[Collection entries]
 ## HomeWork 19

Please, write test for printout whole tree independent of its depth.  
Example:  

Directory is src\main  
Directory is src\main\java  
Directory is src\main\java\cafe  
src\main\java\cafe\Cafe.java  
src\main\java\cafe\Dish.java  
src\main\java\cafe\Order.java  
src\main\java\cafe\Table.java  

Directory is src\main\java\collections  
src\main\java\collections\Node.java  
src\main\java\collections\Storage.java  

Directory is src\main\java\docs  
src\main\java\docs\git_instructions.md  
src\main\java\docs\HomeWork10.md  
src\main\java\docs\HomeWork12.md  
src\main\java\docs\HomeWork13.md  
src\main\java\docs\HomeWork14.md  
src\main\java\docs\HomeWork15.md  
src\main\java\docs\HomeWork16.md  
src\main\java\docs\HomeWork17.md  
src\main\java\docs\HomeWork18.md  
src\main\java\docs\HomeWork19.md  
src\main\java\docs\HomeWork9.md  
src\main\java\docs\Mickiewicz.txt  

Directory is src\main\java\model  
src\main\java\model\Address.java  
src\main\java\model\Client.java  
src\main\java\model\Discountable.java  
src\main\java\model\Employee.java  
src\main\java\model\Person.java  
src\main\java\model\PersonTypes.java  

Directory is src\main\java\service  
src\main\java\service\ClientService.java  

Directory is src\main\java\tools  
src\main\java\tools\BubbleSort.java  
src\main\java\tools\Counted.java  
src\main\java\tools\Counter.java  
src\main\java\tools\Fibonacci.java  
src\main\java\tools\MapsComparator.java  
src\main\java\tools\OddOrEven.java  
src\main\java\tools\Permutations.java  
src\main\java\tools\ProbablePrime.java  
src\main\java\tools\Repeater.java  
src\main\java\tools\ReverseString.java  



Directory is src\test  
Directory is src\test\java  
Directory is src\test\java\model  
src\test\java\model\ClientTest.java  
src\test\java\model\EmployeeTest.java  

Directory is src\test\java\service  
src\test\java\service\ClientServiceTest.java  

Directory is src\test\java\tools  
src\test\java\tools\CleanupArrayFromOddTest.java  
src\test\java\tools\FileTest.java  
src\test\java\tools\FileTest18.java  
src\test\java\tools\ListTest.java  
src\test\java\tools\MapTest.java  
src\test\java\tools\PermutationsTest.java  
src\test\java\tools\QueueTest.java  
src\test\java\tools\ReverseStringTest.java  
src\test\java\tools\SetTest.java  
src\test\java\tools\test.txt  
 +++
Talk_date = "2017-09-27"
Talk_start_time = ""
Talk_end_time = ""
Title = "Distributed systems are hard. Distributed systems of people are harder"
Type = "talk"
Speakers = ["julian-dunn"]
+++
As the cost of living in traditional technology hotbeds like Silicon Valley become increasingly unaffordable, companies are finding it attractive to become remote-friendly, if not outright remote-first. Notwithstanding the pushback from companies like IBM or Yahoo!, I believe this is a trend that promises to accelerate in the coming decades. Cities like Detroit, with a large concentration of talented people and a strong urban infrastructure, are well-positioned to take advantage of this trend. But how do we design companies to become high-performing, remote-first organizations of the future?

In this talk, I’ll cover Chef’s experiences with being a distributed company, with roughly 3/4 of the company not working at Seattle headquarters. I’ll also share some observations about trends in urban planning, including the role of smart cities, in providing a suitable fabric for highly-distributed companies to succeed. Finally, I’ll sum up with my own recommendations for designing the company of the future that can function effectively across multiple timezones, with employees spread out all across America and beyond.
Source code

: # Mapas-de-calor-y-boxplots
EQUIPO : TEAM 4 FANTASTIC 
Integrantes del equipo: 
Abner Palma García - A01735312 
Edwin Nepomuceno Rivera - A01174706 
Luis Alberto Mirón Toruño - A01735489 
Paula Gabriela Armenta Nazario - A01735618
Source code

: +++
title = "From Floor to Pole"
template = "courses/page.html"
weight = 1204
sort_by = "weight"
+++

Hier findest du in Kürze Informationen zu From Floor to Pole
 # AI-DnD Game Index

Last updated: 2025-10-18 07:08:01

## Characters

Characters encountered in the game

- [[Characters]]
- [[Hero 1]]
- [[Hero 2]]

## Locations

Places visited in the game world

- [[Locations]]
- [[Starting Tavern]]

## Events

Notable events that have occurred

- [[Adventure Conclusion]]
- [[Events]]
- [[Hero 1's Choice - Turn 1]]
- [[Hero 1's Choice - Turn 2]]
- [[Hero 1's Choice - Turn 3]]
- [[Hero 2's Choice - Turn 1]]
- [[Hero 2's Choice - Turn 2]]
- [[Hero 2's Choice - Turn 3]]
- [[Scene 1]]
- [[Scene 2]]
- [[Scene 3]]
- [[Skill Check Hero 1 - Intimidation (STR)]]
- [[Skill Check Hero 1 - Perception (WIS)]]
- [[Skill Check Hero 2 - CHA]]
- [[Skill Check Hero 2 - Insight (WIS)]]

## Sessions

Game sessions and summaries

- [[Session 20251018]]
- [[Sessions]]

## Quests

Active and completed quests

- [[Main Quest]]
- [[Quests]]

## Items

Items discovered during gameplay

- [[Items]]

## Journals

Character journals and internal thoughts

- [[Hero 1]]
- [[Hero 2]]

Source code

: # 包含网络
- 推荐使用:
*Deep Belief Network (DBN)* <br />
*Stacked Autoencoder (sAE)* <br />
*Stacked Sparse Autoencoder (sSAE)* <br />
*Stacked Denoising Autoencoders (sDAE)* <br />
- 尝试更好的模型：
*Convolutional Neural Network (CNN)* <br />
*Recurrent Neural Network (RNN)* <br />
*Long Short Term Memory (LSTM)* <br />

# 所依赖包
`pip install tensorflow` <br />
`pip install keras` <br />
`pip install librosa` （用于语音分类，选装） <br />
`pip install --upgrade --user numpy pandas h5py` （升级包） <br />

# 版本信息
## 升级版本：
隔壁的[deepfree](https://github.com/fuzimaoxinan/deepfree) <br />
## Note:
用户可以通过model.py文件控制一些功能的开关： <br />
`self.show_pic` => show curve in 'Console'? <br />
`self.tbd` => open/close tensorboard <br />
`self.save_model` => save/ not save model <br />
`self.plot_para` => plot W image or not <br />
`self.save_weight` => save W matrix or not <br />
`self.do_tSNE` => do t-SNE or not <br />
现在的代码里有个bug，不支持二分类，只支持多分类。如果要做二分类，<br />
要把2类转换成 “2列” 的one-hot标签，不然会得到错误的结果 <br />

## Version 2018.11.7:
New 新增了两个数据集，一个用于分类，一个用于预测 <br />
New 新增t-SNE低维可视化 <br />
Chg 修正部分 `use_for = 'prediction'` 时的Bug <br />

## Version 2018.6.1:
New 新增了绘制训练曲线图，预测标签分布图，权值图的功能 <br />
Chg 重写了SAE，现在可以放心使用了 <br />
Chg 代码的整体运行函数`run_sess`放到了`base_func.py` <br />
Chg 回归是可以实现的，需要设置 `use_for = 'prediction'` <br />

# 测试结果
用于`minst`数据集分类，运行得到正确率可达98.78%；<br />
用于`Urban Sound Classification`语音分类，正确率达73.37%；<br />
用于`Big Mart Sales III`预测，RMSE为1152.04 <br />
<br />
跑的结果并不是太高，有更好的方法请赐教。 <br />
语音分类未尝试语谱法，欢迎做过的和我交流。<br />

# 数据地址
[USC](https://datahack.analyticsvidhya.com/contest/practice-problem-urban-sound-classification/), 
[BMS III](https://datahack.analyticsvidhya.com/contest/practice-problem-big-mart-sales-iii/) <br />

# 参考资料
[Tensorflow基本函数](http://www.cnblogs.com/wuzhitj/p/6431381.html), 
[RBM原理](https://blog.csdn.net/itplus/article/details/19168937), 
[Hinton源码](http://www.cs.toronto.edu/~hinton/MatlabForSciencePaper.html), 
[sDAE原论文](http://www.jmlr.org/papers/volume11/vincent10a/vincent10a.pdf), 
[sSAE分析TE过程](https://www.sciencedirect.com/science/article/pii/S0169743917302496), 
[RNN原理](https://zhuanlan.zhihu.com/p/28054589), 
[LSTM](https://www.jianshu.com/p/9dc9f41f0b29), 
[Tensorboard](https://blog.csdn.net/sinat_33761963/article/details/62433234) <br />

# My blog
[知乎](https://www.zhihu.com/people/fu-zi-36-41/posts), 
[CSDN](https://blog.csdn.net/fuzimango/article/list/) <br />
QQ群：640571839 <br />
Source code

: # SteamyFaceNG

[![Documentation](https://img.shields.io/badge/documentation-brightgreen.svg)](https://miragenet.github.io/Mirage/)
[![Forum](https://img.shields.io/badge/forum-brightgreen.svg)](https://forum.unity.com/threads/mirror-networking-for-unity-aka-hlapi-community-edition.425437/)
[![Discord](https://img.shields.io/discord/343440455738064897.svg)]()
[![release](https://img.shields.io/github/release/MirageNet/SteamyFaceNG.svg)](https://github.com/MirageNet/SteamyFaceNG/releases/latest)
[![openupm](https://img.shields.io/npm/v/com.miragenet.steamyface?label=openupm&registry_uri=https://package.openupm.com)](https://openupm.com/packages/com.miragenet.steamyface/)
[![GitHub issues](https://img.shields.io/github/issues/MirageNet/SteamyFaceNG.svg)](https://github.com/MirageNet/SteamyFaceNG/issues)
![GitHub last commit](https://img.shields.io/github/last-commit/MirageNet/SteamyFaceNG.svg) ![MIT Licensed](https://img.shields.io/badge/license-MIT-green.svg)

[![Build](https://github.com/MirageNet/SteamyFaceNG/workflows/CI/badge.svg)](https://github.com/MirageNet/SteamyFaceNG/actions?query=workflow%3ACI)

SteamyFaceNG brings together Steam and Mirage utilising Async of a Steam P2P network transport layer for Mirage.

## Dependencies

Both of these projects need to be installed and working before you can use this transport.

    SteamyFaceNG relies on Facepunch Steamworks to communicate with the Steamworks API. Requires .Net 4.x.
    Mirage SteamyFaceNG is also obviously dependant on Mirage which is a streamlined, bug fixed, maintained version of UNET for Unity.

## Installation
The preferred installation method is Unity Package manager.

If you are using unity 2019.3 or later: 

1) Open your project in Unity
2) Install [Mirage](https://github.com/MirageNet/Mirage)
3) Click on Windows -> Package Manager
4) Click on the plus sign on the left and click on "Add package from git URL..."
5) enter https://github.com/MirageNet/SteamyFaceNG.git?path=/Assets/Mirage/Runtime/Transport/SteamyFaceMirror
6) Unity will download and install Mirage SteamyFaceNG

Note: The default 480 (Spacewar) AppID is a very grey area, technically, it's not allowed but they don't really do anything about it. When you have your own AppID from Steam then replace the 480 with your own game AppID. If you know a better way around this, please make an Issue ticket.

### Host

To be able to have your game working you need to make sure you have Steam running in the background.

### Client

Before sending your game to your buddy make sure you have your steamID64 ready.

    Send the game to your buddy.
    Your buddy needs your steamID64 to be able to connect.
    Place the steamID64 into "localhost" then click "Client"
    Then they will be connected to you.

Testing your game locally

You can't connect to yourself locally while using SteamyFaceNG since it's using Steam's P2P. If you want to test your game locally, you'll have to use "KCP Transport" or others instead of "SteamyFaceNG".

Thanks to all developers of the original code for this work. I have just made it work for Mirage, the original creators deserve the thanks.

What the task requires: Return nothing but the lines from the top of the records above through the line that has "src\test\java\model\ClientTest.java". Keep each one exact.

Written answer:
 ## HomeWork 19

Please, write test for printout whole tree independent of its depth.  
Example:  

Directory is src\main  
Directory is src\main\java  
Directory is src\main\java\cafe  
src\main\java\cafe\Cafe.java  
src\main\java\cafe\Dish.java  
src\main\java\cafe\Order.java  
src\main\java\cafe\Table.java  

Directory is src\main\java\collections  
src\main\java\collections\Node.java  
src\main\java\collections\Storage.java  

Directory is src\main\java\docs  
src\main\java\docs\git_instructions.md  
src\main\java\docs\HomeWork10.md  
src\main\java\docs\HomeWork12.md  
src\main\java\docs\HomeWork13.md  
src\main\java\docs\HomeWork14.md  
src\main\java\docs\HomeWork15.md  
src\main\java\docs\HomeWork16.md  
src\main\java\docs\HomeWork17.md  
src\main\java\docs\HomeWork18.md  
src\main\java\docs\HomeWork19.md  
src\main\java\docs\HomeWork9.md  
src\main\java\docs\Mickiewicz.txt  

Directory is src\main\java\model  
src\main\java\model\Address.java  
src\main\java\model\Client.java  
src\main\java\model\Discountable.java  
src\main\java\model\Employee.java  
src\main\java\model\Person.java  
src\main\java\model\PersonTypes.java  

Directory is src\main\java\service  
src\main\java\service\ClientService.java  

Directory is src\main\java\tools  
src\main\java\tools\BubbleSort.java  
src\main\java\tools\Counted.java  
src\main\java\tools\Counter.java  
src\main\java\tools\Fibonacci.java  
src\main\java\tools\MapsComparator.java  
src\main\java\tools\OddOrEven.java  
src\main\java\tools\Permutations.java  
src\main\java\tools\ProbablePrime.java  
src\main\java\tools\Repeater.java  
src\main\java\tools\ReverseString.java  



Directory is src\test  
Directory is src\test\java  
Directory is src\test\java\model  
src\test\java\model\ClientTest.java  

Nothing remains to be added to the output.